Transcribe all of the data exactly. Omit the pictures.
Start of INPUT
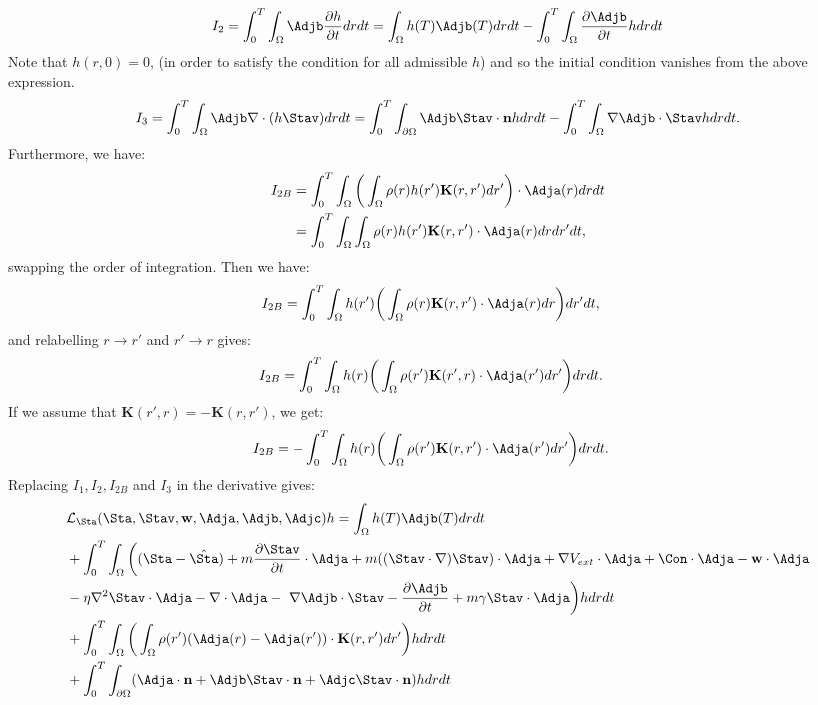 \begin{align*}
I_2 = \int_0^T \int_\Omega \Adjb\frac{\partial h}{\partial t} dr dt = \int_\Omega h(T) \Adjb(T) dr dt - \int_0^T \int_\Omega  \frac{\partial \Adjb}{\partial t}h dr dt
\end{align*}
Note that ${h}(r,0)=0$, (in order to satisfy the condition for all admissible ${h}$) and so the initial condition vanishes from the above expression.
\begin{align*}
I_3= \int_0^T \int_\Omega \Adjb\nabla \cdot (h \Stav) dr dt = \int_0^T \int_{\partial \Omega} \Adjb \Stav \cdot \mathbf{n} h dr dt - \int_0^T \int_\Omega \nabla \Adjb \cdot \Stav h dr dt.
\end{align*}
Furthermore, we have:
\begin{align*}
I_{2B}&= \int_0^T \int_\Omega \bigg(\int_\Omega \rho(r) h(r') \mathbf{K}(r,r')dr'\bigg) \cdot \Adja(r) drdt\\
&=\int_0^T \int_\Omega \int_\Omega \rho(r) h(r') \mathbf{K}(r,r') \cdot \Adja(r) drdr'dt,
\end{align*}
swapping the order of integration. Then we have:
\begin{align*}
I_{2B}&= \int_0^T \int_\Omega  h(r')\bigg(\int_\Omega  \rho(r)\mathbf{K}(r,r')\cdot \Adja(r) dr \bigg)dr'dt,
\end{align*}
and relabelling $r \to r'$ and $r' \to r$ gives:
\begin{align*}
I_{2B}&= \int_0^T \int_\Omega  h(r)\bigg(\int_\Omega  \rho(r')\mathbf{K}(r',r) \cdot \Adja(r') dr' \bigg)drdt.
\end{align*}
If we assume that $\mathbf{K}(r',r) = - \mathbf{K}(r,r')$, we get:
\begin{align*}
I_{2B}&= -\int_0^T \int_\Omega  h(r)\bigg(\int_\Omega  \rho(r')\mathbf{K}(r,r') \cdot \Adja(r') dr' \bigg)drdt.
\end{align*}
Replacing $I_1, I_2, I_{2B}$ and $I_3$ in the derivative gives:
\begin{align*}
&\mathcal{L}_\Sta(\Sta,\Stav,\mathbf{w},\Adja,\Adjb,\Adjc)h = \int_\Omega h(T) \Adjb(T) dr dt  \\
&+ \int_0^T \int_\Omega \bigg( (\Sta - \hat \Sta) +m  \frac{\partial \Stav}{\partial t}\cdot \Adja + m  ((\Stav \cdot \nabla)\Stav )\cdot \Adja+ \nabla V_{ext}\cdot \Adja + \Con \cdot \Adja - \mathbf{w} \cdot \Adja \\
&- \eta \nabla^2 \Stav \cdot \Adja -\nabla\cdot \Adja  - \ \nabla \Adjb \cdot \Stav  -  \frac{\partial \Adjb}{\partial t} + m \gamma \Stav \cdot \Adja\bigg) h dr dt \\
&+ \int_0^T \int_\Omega  \bigg(\int_\Omega  \rho(r')(\Adja(r) - \Adja(r')) \cdot\mathbf{K}(r,r')   dr'  \bigg)hdr dt\\
&+\int_0^T \int_{\partial \Omega} ( \Adja \cdot \mathbf{n}  +  \Adjb \Stav \cdot \mathbf{n}   +\Adjc \Stav \cdot \mathbf{n})h  dr dt
\end{align*}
End of INPUT
TASK OUTPUT:
 \begin{align*}
I_2 = \int_0^T \int_\Omega \Adjb\frac{\partial h}{\partial t} dr dt = \int_\Omega h(T) \Adjb(T) dr dt - \int_0^T \int_\Omega  \frac{\partial \Adjb}{\partial t}h dr dt
\end{align*}
Note that ${h}(r,0)=0$, (in order to satisfy the condition for all admissible ${h}$) and so the initial condition vanishes from the above expression.
\begin{align*}
I_3= \int_0^T \int_\Omega \Adjb\nabla \cdot (h \Stav) dr dt = \int_0^T \int_{\partial \Omega} \Adjb \Stav \cdot \mathbf{n} h dr dt - \int_0^T \int_\Omega \nabla \Adjb \cdot \Stav h dr dt.
\end{align*}
Furthermore, we have:
\begin{align*}
I_{2B}&= \int_0^T \int_\Omega \bigg(\int_\Omega \rho(r) h(r') \mathbf{K}(r,r')dr'\bigg) \cdot \Adja(r) drdt\\
&=\int_0^T \int_\Omega \int_\Omega \rho(r) h(r') \mathbf{K}(r,r') \cdot \Adja(r) drdr'dt,
\end{align*}
swapping the order of integration. Then we have:
\begin{align*}
I_{2B}&= \int_0^T \int_\Omega  h(r')\bigg(\int_\Omega  \rho(r)\mathbf{K}(r,r')\cdot \Adja(r) dr \bigg)dr'dt,
\end{align*}
and relabelling $r \to r'$ and $r' \to r$ gives:
\begin{align*}
I_{2B}&= \int_0^T \int_\Omega  h(r)\bigg(\int_\Omega  \rho(r')\mathbf{K}(r',r) \cdot \Adja(r') dr' \bigg)drdt.
\end{align*}
If we assume that $\mathbf{K}(r',r) = - \mathbf{K}(r,r')$, we get:
\begin{align*}
I_{2B}&= -\int_0^T \int_\Omega  h(r)\bigg(\int_\Omega  \rho(r')\mathbf{K}(r,r') \cdot \Adja(r') dr' \bigg)drdt.
\end{align*}
Replacing $I_1, I_2, I_{2B}$ and $I_3$ in the derivative gives:
\begin{align*}
&\mathcal{L}_\Sta(\Sta,\Stav,\mathbf{w},\Adja,\Adjb,\Adjc)h = \int_\Omega h(T) \Adjb(T) dr dt  \\
&+ \int_0^T \int_\Omega \bigg( (\Sta - \hat \Sta) +m  \frac{\partial \Stav}{\partial t}\cdot \Adja + m  ((\Stav \cdot \nabla)\Stav )\cdot \Adja+ \nabla V_{ext}\cdot \Adja + \Con \cdot \Adja - \mathbf{w} \cdot \Adja \\
&- \eta \nabla^2 \Stav \cdot \Adja -\nabla\cdot \Adja  - \ \nabla \Adjb \cdot \Stav  -  \frac{\partial \Adjb}{\partial t} + m \gamma \Stav \cdot \Adja\bigg) h dr dt \\
&+ \int_0^T \int_\Omega  \bigg(\int_\Omega  \rho(r')(\Adja(r) - \Adja(r')) \cdot\mathbf{K}(r,r')   dr'  \bigg)hdr dt\\
&+\int_0^T \int_{\partial \Omega} ( \Adja \cdot \mathbf{n}  +  \Adjb \Stav \cdot \mathbf{n}   +\Adjc \Stav \cdot \mathbf{n})h  dr dt
\end{align*}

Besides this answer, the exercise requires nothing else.